Zo is ook de voor iedereen herkenbare vliegenzwam (rood met witte stippen, amanite tue-mouches) bekend om zijn hallucinatie opwekkende eigenschappen. Dat experimenteren met paddestoelen uiterst af te raden is, lijkt me overbodig te zeggen. Het kan ook dramatisch aflopen. Vorig jaar is een Franse tiener in Amsterdam in de gracht gesprongen (en verdronken) na het innemen van paddo's, die ze in een smartshop had genuttigd.

Om meer kennis te vergaren kunt u lid van een paddestoelenvereniging worden. Hier in Toulouse bij voorbeeld via www.associationmycologiquetoulouse.ups-tlse.fr.

Ook zijn er in de herfst in oktober paddestoelententoonstellingen, waarbij u paddestoelen kunt zien en aanraken en waarbij de eigenschappen van de paddestoelen genoemd worden. Een paar jaar geleden was ik op zo'n tentoonstelling. Daar werd met behulp van paddestoelen en bepaalde chemische stoffen (zouten, zuren of basen) wol gekleurd.

Paddestoelengidsen zijn er in alle soorten en maten. Maar ze zijn niet altijd compleet en de plaatjes niet altijd even duidelijk. Soms is het bij het determineren goed om meerdere boekjes te raadplegen.

Bent u niet zeker van een paddestoel, dan kunt u raad vragen bij de apotheek. Apothekers zijn opgeleid hiervoor. Ook kan één giftige paddestoel een mand met eetbare paddestoelen aantasten.

Mochten uw darmen zich samentrekken alsof ze uitgewrongen worden, dan kunt u het beste bellen naar het centre antipoisons van Purpan: 05.61.777.447.

De trompettes zijn heel geschikt om te drogen. U spreidt ze uit op een rek of op een theedoek. In de zon leggen of op de verwarming. Het drogen moet zo snel mogelijk gebeuren. Dus niet buiten laten liggen in de nacht of bij vochtig weer. Door ze te laten weken, kunnen ze voor het koken gebruikt worden.

Deze zijn dan te verwerken in soepen of sauzen. Een ideetje is bij voorbeeld het volgende:

Als u eendepoten in vet koopt, moet u vooral het vet in de ijskast bewaren. Dit is heerlijk om aardappelen in te bakken maar ook paddestoelen.

U bakt dus de geweekte of verse paddestoelen in het eendenvet, laat ze een tijd sudderen en voegt er dan uien aantoe en zout en peper naar smaak.

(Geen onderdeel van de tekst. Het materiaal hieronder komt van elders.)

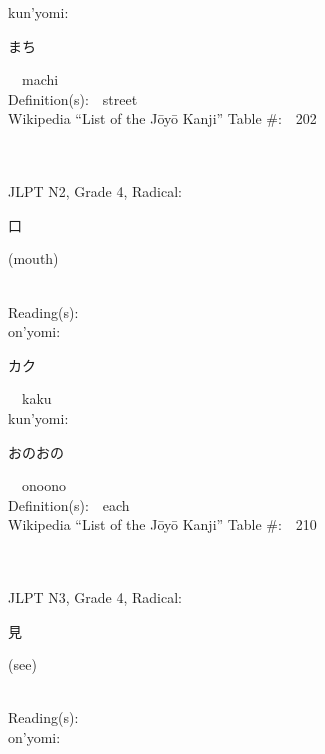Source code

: \begin{multicols}{2}
{\hspace*{1em}}kun'yomi:\ \ \\
{\hspace*{2em}}{\begin{CJK}{UTF8}{min} まち \end{CJK}}\ \ machi\ \ \\
Definition(s):\ \ street \\
Wikipedia ``List of the J\=oy\=o Kanji'' Table \#:\ \ 202 \\
\ \ \\
{\fontsize{34pt}{40pt}  }\ \ \\  %
{JLPT N2, Grade 4, Radical:\ \ {\begin{CJK}{UTF8}{min} 口 \end{CJK}} (mouth) } \\
Reading(s):\ \ \\
{\hspace*{1em}}on'yomi:\ \ \\
{\hspace*{2em}}{\begin{CJK}{UTF8}{min} カク \end{CJK}}\ \ kaku\ \ \\
{\hspace*{1em}}kun'yomi:\ \ \\
{\hspace*{2em}}{\begin{CJK}{UTF8}{min} おのおの \end{CJK}}\ \ onoono\ \ \\
Definition(s):\ \ each \\
Wikipedia ``List of the J\=oy\=o Kanji'' Table \#:\ \ 210 \\
\ \ \\
{\fontsize{34pt}{40pt}  }\ \ \\  %
{JLPT N3, Grade 4, Radical:\ \ {\begin{CJK}{UTF8}{min} 見 \end{CJK}} (see) } \\
Reading(s):\ \ \\
{\hspace*{1em}}on'yomi:\ \ \\

\end{multicols}

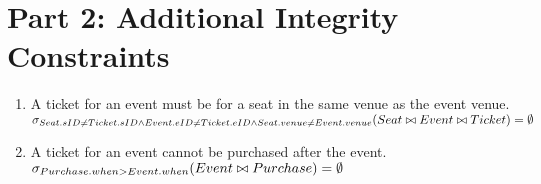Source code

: \documentclass{article}
\begin{document}
\section*{Part 2: Additional Integrity Constraints}

\begin{enumerate}
\item   %
A ticket for an event must be for a seat in the same venue as the event venue. \\[5pt]
{ \large
$
	\sigma_{
		Seat.sID \neq Ticket.sID \wedge
		Event.eID \neq Ticket.eID \wedge
		Seat.venue \neq Event.venue
		}
	(Seat \bowtie Event \bowtie Ticket) = \emptyset \\[10pt]
$
}
\item   %
A ticket for an event cannot be purchased after the event. \\[5pt]
{ \large
$
	\sigma_{
		Purchase.when > Event.when
		}
	(Event \bowtie Purchase) = \emptyset \\[10pt]
$
}

\end{enumerate}
\end{document}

In een ander pannetje maakt u een witte saus klaar: boter smelten, twee lepels meel erbij, even wachten, dan in kleine beetjes lauwe melk erbij tot u de juiste hoeveelheid heeft en eventueel een beetje kippenbouillon. Laat de saus niet koken.

Wie het simpeler wil doen, neemt een bakje met halfvolle crème fraiche vermengd met een beetje kippenbouillon als basis voor de saus.

Dan voegt u versgeknipte peterselie (niet die gedroogde rommel, die niet naar peterselie smaakt) toe aan het paddestoelenmengsel en eventueel een eendenpoot in stukjes gesneden. Dit geheel voegt u toe aan de saus. Het lekkerste is om de saus een paar uur van tevoren klaar te maken en vlak voor het opdienen te verwarmen (niet aan de kook brengen!).

Bij het opdienen, giet u deze saus in vol-aux-vents (pasteibakjes van bladerdeeg), die kant en klaar te koop zijn. Dit recept kunt u natuurlijk ook met andere paddestoelen-soorten klaarmaken.